Data entries:
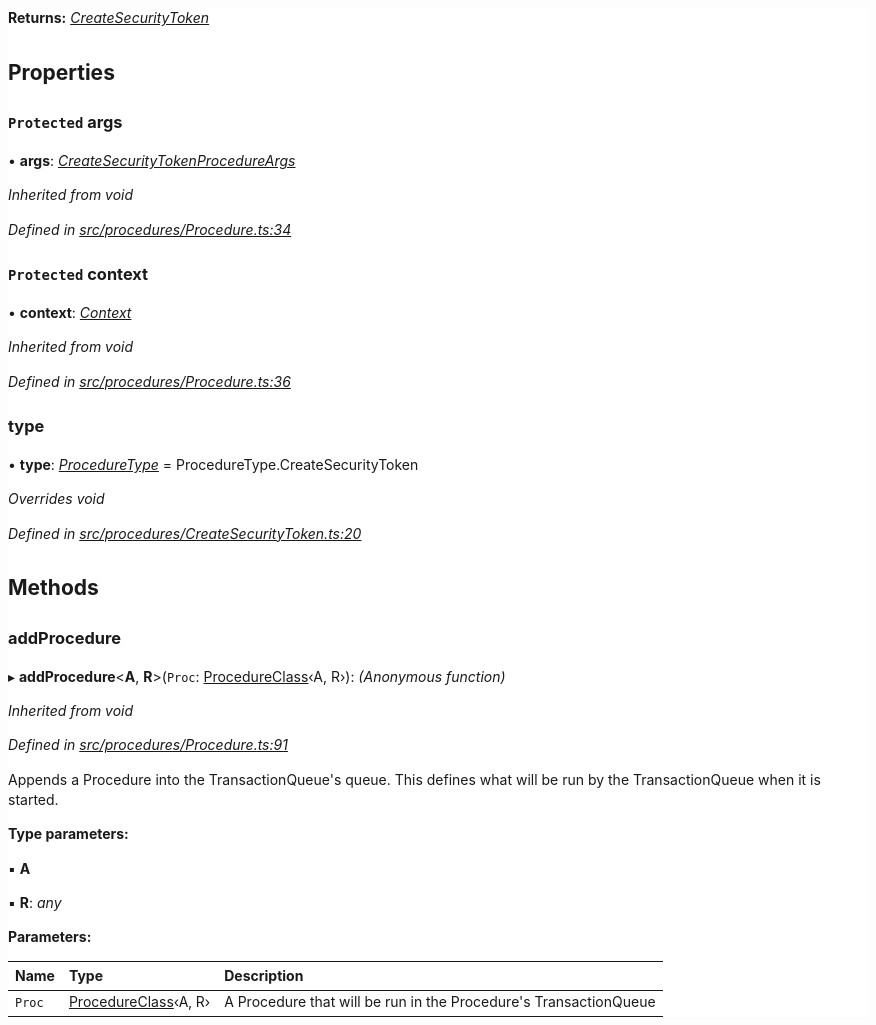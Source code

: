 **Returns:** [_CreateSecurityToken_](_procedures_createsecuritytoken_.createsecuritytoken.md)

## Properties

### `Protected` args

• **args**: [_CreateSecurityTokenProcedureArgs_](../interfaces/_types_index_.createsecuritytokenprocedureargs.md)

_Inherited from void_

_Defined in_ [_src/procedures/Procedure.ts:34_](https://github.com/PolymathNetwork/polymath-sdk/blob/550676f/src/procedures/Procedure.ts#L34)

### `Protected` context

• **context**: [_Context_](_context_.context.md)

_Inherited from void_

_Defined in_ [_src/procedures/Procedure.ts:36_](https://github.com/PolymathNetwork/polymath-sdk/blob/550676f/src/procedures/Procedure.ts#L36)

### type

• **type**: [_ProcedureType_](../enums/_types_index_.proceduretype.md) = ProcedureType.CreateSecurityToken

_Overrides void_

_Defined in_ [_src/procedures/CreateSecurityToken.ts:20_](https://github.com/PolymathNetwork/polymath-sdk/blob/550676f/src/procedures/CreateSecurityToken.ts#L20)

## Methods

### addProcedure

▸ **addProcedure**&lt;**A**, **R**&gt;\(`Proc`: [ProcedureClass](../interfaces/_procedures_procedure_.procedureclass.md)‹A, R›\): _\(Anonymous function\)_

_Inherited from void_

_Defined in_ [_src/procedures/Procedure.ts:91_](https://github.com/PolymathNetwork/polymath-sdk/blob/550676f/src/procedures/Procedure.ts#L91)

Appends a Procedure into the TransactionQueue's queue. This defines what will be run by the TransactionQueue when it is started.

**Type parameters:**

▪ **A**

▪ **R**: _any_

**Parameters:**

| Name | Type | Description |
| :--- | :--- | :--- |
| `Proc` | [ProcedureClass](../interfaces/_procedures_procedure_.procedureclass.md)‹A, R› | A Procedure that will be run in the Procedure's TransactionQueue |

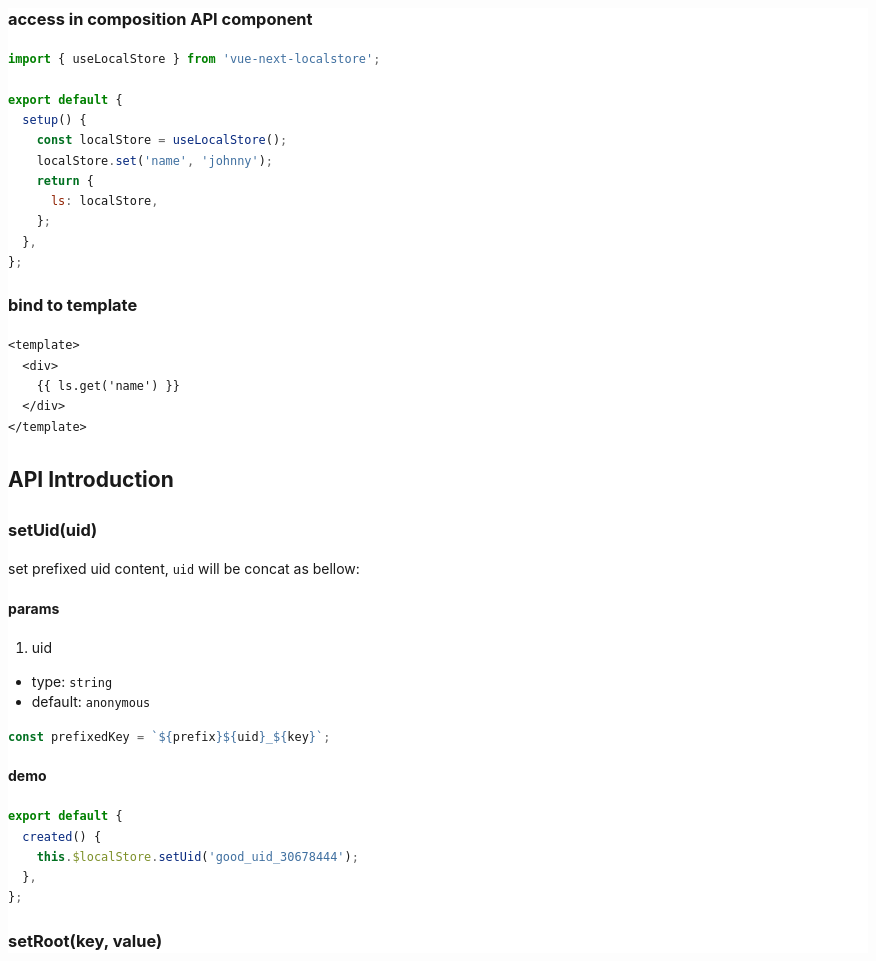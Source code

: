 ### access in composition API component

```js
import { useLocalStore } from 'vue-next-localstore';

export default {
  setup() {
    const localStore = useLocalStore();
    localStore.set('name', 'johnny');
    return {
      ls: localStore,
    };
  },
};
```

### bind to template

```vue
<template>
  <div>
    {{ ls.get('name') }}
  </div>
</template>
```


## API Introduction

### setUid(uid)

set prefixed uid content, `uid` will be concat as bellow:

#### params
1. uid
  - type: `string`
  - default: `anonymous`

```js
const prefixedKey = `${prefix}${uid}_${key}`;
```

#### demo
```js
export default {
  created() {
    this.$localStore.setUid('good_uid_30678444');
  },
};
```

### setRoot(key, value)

## What the task requires
No pictures belong in the copy; output every record exactly.

## The completed task
Source code

: **Returns:** [_CreateSecurityToken_](_procedures_createsecuritytoken_.createsecuritytoken.md)

## Properties

### `Protected` args

• **args**: [_CreateSecurityTokenProcedureArgs_](../interfaces/_types_index_.createsecuritytokenprocedureargs.md)

_Inherited from void_

_Defined in_ [_src/procedures/Procedure.ts:34_](https://github.com/PolymathNetwork/polymath-sdk/blob/550676f/src/procedures/Procedure.ts#L34)

### `Protected` context

• **context**: [_Context_](_context_.context.md)

_Inherited from void_

_Defined in_ [_src/procedures/Procedure.ts:36_](https://github.com/PolymathNetwork/polymath-sdk/blob/550676f/src/procedures/Procedure.ts#L36)

### type

• **type**: [_ProcedureType_](../enums/_types_index_.proceduretype.md) = ProcedureType.CreateSecurityToken

_Overrides void_

_Defined in_ [_src/procedures/CreateSecurityToken.ts:20_](https://github.com/PolymathNetwork/polymath-sdk/blob/550676f/src/procedures/CreateSecurityToken.ts#L20)

## Methods

### addProcedure

▸ **addProcedure**&lt;**A**, **R**&gt;\(`Proc`: [ProcedureClass](../interfaces/_procedures_procedure_.procedureclass.md)‹A, R›\): _\(Anonymous function\)_

_Inherited from void_

_Defined in_ [_src/procedures/Procedure.ts:91_](https://github.com/PolymathNetwork/polymath-sdk/blob/550676f/src/procedures/Procedure.ts#L91)

Appends a Procedure into the TransactionQueue's queue. This defines what will be run by the TransactionQueue when it is started.

**Type parameters:**

▪ **A**

▪ **R**: _any_

**Parameters:**

| Name | Type | Description |
| :--- | :--- | :--- |
| `Proc` | [ProcedureClass](../interfaces/_procedures_procedure_.procedureclass.md)‹A, R› | A Procedure that will be run in the Procedure's TransactionQueue |

Source code

: ### access in composition API component

```js
import { useLocalStore } from 'vue-next-localstore';

export default {
  setup() {
    const localStore = useLocalStore();
    localStore.set('name', 'johnny');
    return {
      ls: localStore,
    };
  },
};
```

### bind to template

```vue
<template>
  <div>
    {{ ls.get('name') }}
  </div>
</template>
```


## API Introduction

### setUid(uid)

set prefixed uid content, `uid` will be concat as bellow:

#### params
1. uid
  - type: `string`
  - default: `anonymous`

```js
const prefixedKey = `${prefix}${uid}_${key}`;
```

#### demo
```js
export default {
  created() {
    this.$localStore.setUid('good_uid_30678444');
  },
};
```

### setRoot(key, value)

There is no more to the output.